Frequently Asked Questions
The general goal of data protection is to protect personal data against misuse. This is closely related to the protection of privacy. The purpose and aim of data protection is to safeguard the fundamental right of the individual to self-determination. Everyone should be able to decide for themselves, which of their personal data is accessible to whom, when and for what purpose.
In Germany, a company must appoint a data protection officer if at least 20 employees regularly process personal data, e.g. of customers, employees or suppliers, via computer, tablet or smartphone (see § 38 BDSG). According to this rule the term”employee” applies not only to actual employees, but also to interns, freelancers, temporary employees and trainees. Whether full-time or part-time employees are involved is irrelevant, every person is counted.
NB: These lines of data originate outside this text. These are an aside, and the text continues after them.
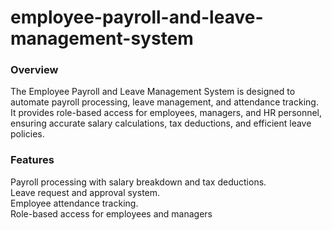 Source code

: # employee-payroll-and-leave-management-system
### Overview
The Employee Payroll and Leave Management System is designed to automate payroll processing, leave management, and attendance tracking. It provides role-based access for employees, managers, and HR personnel, ensuring accurate salary calculations, tax deductions, and efficient leave policies. <br/>

### Features
Payroll processing with salary breakdown and tax deductions. <br/>
Leave request and approval system. <br/>
Employee attendance tracking. <br/>
Role-based access for employees and managers <br/>

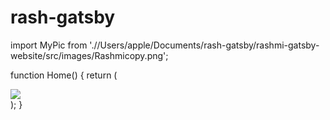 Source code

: # rash-gatsby
import MyPic from './/Users/apple/Documents/rash-gatsby/rashmi-gatsby-website/src/images/Rashmicopy.png';

function Home() {
  return (
    <div>
      <img src={MyPic}/>
    </div>
  );
} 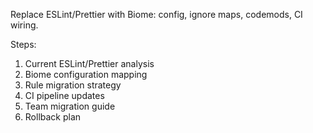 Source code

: Replace ESLint/Prettier with Biome: config, ignore maps, codemods, CI wiring.

Steps:
1. Current ESLint/Prettier analysis
2. Biome configuration mapping
3. Rule migration strategy
4. CI pipeline updates
5. Team migration guide
6. Rollback plan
Members of management, on the other hand, are not included.
Regardless of the number of employees, companies must appoint a DPO, if:
- They are processing which is subject to a data protection impact assessment in accordance with Art. 35 GDPR, § 38 Paragraph Sentence 2 BDSG;
- process personal data in accordance with business practices for the purpose of transmission, anonymised transmission or for purposes of market or opinion research, § 38 Paragraph Sentence 2 BDSG;
- perform processing operations which, due to their nature, scope and/or purposes, require extensive regular and systematic monitoring of data subjects, Art. 37 para. 1 b GDPR;
- carry out extensive processing of special categories of data according to Art. 9 DSGVO or of personal data on criminal convictions and offences according to Art. 10 GDPR, Art. 37 para. 1c GDPR.
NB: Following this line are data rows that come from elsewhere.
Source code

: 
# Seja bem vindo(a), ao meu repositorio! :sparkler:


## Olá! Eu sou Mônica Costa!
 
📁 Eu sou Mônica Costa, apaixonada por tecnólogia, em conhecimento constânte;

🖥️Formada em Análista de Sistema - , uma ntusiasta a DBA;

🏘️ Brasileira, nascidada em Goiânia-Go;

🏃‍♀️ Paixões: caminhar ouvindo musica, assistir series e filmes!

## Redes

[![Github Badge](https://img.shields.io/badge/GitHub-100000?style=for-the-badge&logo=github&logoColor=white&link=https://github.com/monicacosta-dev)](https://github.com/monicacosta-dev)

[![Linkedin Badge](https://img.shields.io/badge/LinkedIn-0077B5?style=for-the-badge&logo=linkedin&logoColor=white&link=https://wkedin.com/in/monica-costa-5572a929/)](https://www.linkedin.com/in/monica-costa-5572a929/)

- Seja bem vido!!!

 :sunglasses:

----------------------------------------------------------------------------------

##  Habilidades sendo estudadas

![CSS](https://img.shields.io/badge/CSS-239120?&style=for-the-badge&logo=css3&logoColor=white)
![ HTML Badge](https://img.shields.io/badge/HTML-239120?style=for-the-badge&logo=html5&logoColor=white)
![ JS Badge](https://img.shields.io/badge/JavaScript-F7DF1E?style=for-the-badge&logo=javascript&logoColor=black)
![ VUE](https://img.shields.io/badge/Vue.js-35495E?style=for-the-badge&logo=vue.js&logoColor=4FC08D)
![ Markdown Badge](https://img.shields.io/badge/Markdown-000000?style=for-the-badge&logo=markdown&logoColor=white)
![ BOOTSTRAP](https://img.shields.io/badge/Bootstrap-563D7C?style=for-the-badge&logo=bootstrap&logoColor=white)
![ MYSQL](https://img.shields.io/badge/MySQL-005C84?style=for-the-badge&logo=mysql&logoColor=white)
Authorities or public bodies (with the exception of courts), insofar as they act within the framework of their judicial activity, are also subject to a general duty to appoint a data protection officer.
The obligation to appoint a data protection officer is independent of the data protection obligations arising for a company from the DSGVO. This means that the obligations under the DSGVO apply nevertheless (e.g. obligation to compile a record of processing activities, definition of technical and organisational measures, conclusion of data processing agreements, preparation of data protection impact assessments, etc.).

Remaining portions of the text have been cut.